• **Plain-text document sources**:

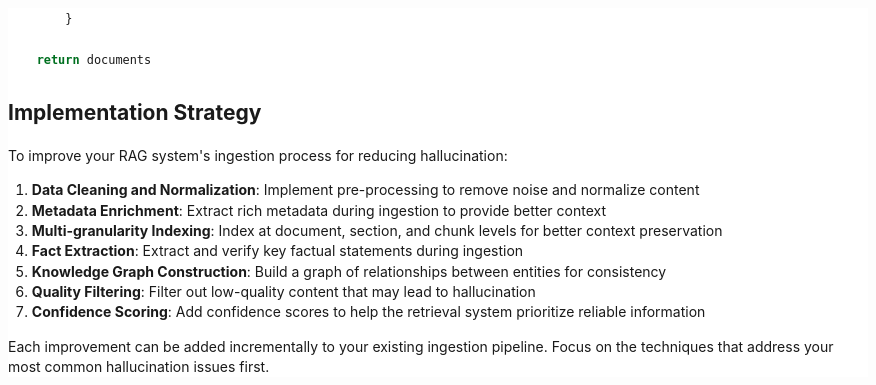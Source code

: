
 ```python
        }
    
    return documents
```

## Implementation Strategy

To improve your RAG system's ingestion process for reducing hallucination:

1. **Data Cleaning and Normalization**: Implement pre-processing to remove noise and normalize content
2. **Metadata Enrichment**: Extract rich metadata during ingestion to provide better context
3. **Multi-granularity Indexing**: Index at document, section, and chunk levels for better context preservation
4. **Fact Extraction**: Extract and verify key factual statements during ingestion
5. **Knowledge Graph Construction**: Build a graph of relationships between entities for consistency
6. **Quality Filtering**: Filter out low-quality content that may lead to hallucination
7. **Confidence Scoring**: Add confidence scores to help the retrieval system prioritize reliable information

Each improvement can be added incrementally to your existing ingestion pipeline. Focus on the techniques that address your most common hallucination issues first.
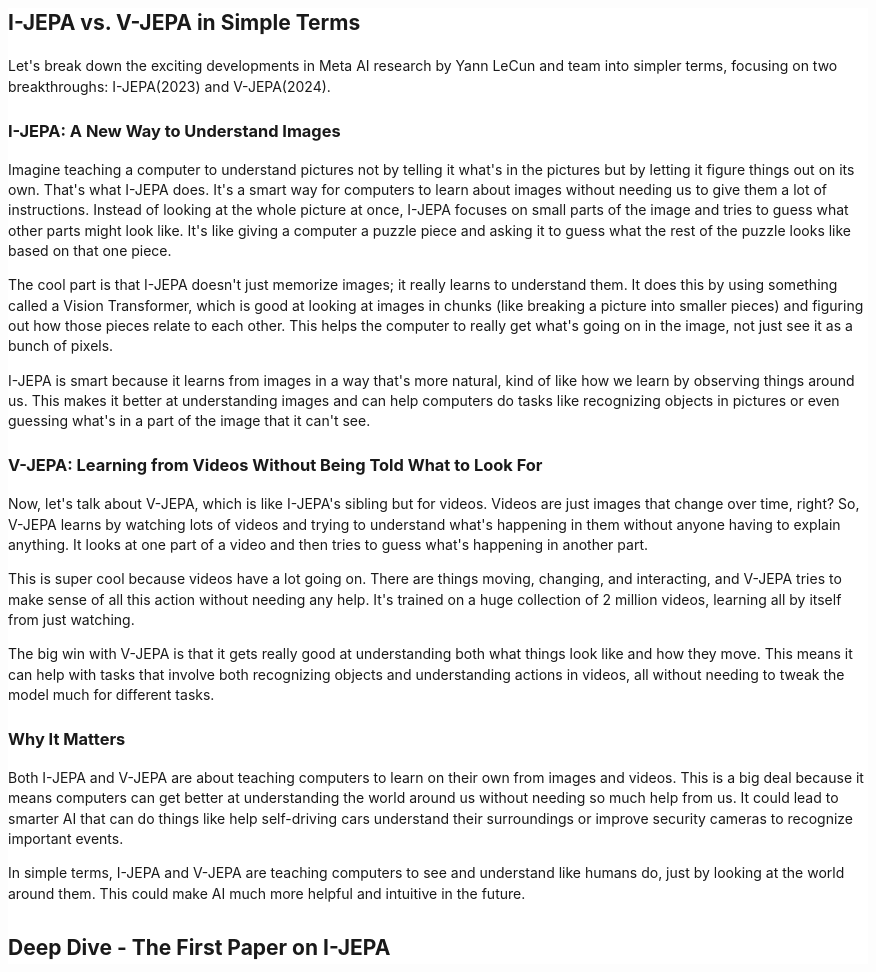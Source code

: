 ## I-JEPA vs. V-JEPA in Simple Terms

Let's break down the exciting developments in Meta AI research by Yann LeCun and team into simpler terms, focusing on two breakthroughs: I-JEPA(2023) and V-JEPA(2024).

### I-JEPA: A New Way to Understand Images

Imagine teaching a computer to understand pictures not by telling it what's in the pictures but by letting it figure things out on its own. That's what I-JEPA does. It's a smart way for computers to learn about images without needing us to give them a lot of instructions. Instead of looking at the whole picture at once, I-JEPA focuses on small parts of the image and tries to guess what other parts might look like. It's like giving a computer a puzzle piece and asking it to guess what the rest of the puzzle looks like based on that one piece.

The cool part is that I-JEPA doesn't just memorize images; it really learns to understand them. It does this by using something called a Vision Transformer, which is good at looking at images in chunks (like breaking a picture into smaller pieces) and figuring out how those pieces relate to each other. This helps the computer to really get what's going on in the image, not just see it as a bunch of pixels.

I-JEPA is smart because it learns from images in a way that's more natural, kind of like how we learn by observing things around us. This makes it better at understanding images and can help computers do tasks like recognizing objects in pictures or even guessing what's in a part of the image that it can't see.

### V-JEPA: Learning from Videos Without Being Told What to Look For

Now, let's talk about V-JEPA, which is like I-JEPA's sibling but for videos. Videos are just images that change over time, right? So, V-JEPA learns by watching lots of videos and trying to understand what's happening in them without anyone having to explain anything. It looks at one part of a video and then tries to guess what's happening in another part.

This is super cool because videos have a lot going on. There are things moving, changing, and interacting, and V-JEPA tries to make sense of all this action without needing any help. It's trained on a huge collection of 2 million videos, learning all by itself from just watching.

The big win with V-JEPA is that it gets really good at understanding both what things look like and how they move. This means it can help with tasks that involve both recognizing objects and understanding actions in videos, all without needing to tweak the model much for different tasks.

### Why It Matters

Both I-JEPA and V-JEPA are about teaching computers to learn on their own from images and videos. This is a big deal because it means computers can get better at understanding the world around us without needing so much help from us. It could lead to smarter AI that can do things like help self-driving cars understand their surroundings or improve security cameras to recognize important events.

In simple terms, I-JEPA and V-JEPA are teaching computers to see and understand like humans do, just by looking at the world around them. This could make AI much more helpful and intuitive in the future.

## Deep Dive - The First Paper on I-JEPA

• **What you have to do**: Say again, word for word, the lines beginning at the top of the data and ending with the line that has "4. **Fact Extraction**: Extract". Skip the pictures.

• **Solution to this task**:
Source code

:
 ```python
        }
    
    return documents
```

## Implementation Strategy

To improve your RAG system's ingestion process for reducing hallucination:

1. **Data Cleaning and Normalization**: Implement pre-processing to remove noise and normalize content
2. **Metadata Enrichment**: Extract rich metadata during ingestion to provide better context
3. **Multi-granularity Indexing**: Index at document, section, and chunk levels for better context preservation
4. **Fact Extraction**: Extract and verify key factual statements during ingestion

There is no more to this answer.